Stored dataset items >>
"""

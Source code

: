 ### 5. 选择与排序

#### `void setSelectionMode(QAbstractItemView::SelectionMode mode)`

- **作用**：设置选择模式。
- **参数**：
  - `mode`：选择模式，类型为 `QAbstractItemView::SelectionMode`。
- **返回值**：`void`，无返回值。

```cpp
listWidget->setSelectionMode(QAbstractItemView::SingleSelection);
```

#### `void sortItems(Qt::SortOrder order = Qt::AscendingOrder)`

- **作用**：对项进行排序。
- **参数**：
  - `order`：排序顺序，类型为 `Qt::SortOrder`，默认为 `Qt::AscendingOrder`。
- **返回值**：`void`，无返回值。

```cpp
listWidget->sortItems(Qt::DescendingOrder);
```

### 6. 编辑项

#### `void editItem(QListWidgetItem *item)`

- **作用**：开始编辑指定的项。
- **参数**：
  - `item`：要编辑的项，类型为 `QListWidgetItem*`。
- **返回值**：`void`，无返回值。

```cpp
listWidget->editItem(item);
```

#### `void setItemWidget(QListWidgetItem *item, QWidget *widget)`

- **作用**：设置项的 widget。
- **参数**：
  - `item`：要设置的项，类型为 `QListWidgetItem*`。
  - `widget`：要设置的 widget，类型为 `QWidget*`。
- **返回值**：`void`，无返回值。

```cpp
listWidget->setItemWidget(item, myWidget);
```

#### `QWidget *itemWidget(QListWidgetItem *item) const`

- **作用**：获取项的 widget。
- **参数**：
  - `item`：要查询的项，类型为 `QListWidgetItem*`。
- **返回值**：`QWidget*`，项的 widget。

"""

Required action >>
Lines from the one holding "- **作用**：设置项的 widget。" to the last line of the records: return these exactly, and only these.

Exercise solution >>
- **作用**：设置项的 widget。
- **参数**：
  - `item`：要设置的项，类型为 `QListWidgetItem*`。
  - `widget`：要设置的 widget，类型为 `QWidget*`。
- **返回值**：`void`，无返回值。

```cpp
listWidget->setItemWidget(item, myWidget);
```

#### `QWidget *itemWidget(QListWidgetItem *item) const`

- **作用**：获取项的 widget。
- **参数**：
  - `item`：要查询的项，类型为 `QListWidgetItem*`。
- **返回值**：`QWidget*`，项的 widget。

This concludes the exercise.